Mylan, Inc. (NASDAQ:MYL) – Put options on the global pharmaceutical company engaged in manufacturing and distributing branded and generic drugs are in demand this morning with shares of the underlying stock lower by 1.50% to $20.29. Pessimistic options players anticipating continued share price erosion through June expiration purchased 6,000 in-the-money puts at the June $21 strike for an average premium of $1.00 each. Investors make money on the long put stance should Mylan’s shares slip beneath the average breakeven price of $20.00 ahead of expiration. Options investors picked up another 1,800 puts at the lower June $20 strike for an average premium of $0.65 apiece. Lower-strike put purchasers profit if shares of the drug distributor decline 4.6% to breach the average breakeven point to the downside at $19.35 by expiration day in June. Options implied volatility on Mylan is up sharply by 15.8% to 38.30% as of 10:50 pm ET.

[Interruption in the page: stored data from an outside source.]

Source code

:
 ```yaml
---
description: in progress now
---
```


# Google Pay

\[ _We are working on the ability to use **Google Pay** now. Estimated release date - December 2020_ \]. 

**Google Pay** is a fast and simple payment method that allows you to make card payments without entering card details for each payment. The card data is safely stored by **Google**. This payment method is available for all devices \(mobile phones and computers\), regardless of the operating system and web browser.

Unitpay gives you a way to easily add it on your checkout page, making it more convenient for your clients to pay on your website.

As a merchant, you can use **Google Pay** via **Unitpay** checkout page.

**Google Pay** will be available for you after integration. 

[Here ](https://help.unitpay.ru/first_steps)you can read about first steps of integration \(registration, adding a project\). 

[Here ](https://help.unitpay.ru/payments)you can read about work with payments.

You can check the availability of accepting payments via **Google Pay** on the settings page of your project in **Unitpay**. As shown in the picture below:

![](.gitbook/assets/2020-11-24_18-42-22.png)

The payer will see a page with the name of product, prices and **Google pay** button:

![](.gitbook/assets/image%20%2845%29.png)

Lennar Corp. (NYSE:LEN) – Early morning options activity on homebuilding company, Lennar Corp., appears to be the work of an investor taking profits off the table by closing out a bearish stance on the stock. Lennar’s shares are up 0.15% to $18.45 as of 10:50 am ET. It looks like the options trader originally sold roughly 15,000 calls at the August $22.5 strike for a premium of $1.20 each back on May 4, 2010, when Lennar’s shares were trading at a volume-weighted average price of $19.88. Today, the investor decided to close out the short call position by buying back all 15,000 contracts for an average premium of $0.95 apiece. Net profits on the closing purchase amount to an average of $0.25 in premium per contract.